YOUR OBJECTIVE: Your response must be made up of each line in the data below that contains the string "description".

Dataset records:
****
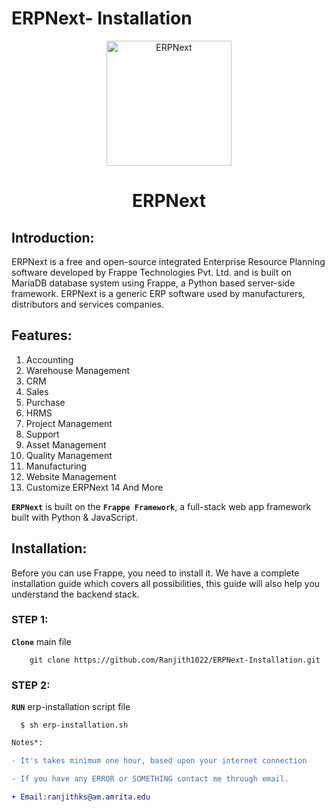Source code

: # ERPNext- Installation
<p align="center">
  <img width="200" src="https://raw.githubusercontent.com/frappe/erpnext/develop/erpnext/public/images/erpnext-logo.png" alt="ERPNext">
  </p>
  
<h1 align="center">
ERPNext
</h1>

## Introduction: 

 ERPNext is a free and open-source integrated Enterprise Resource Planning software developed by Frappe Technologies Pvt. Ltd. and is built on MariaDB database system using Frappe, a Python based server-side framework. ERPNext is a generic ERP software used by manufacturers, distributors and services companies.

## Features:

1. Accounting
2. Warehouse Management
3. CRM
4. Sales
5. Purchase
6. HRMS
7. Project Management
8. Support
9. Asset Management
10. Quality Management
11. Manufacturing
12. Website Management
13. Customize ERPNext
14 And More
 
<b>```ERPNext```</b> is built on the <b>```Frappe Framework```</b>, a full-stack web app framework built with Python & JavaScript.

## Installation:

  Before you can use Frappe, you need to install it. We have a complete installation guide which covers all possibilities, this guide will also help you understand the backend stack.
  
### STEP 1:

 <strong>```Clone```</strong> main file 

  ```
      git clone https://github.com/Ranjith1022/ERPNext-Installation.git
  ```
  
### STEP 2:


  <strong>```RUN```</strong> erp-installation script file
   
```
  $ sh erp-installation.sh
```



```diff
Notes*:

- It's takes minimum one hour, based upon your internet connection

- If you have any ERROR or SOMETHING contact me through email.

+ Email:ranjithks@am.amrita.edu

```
****
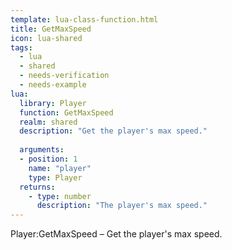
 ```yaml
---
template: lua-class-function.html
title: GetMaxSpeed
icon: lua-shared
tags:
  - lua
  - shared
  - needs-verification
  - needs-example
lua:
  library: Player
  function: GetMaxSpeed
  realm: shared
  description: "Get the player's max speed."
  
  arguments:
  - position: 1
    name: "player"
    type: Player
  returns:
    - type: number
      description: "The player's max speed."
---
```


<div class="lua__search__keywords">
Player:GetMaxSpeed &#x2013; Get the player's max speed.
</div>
****
ANSWER FOR THE TASK:
  description: "Get the player's max speed."
      description: "The player's max speed."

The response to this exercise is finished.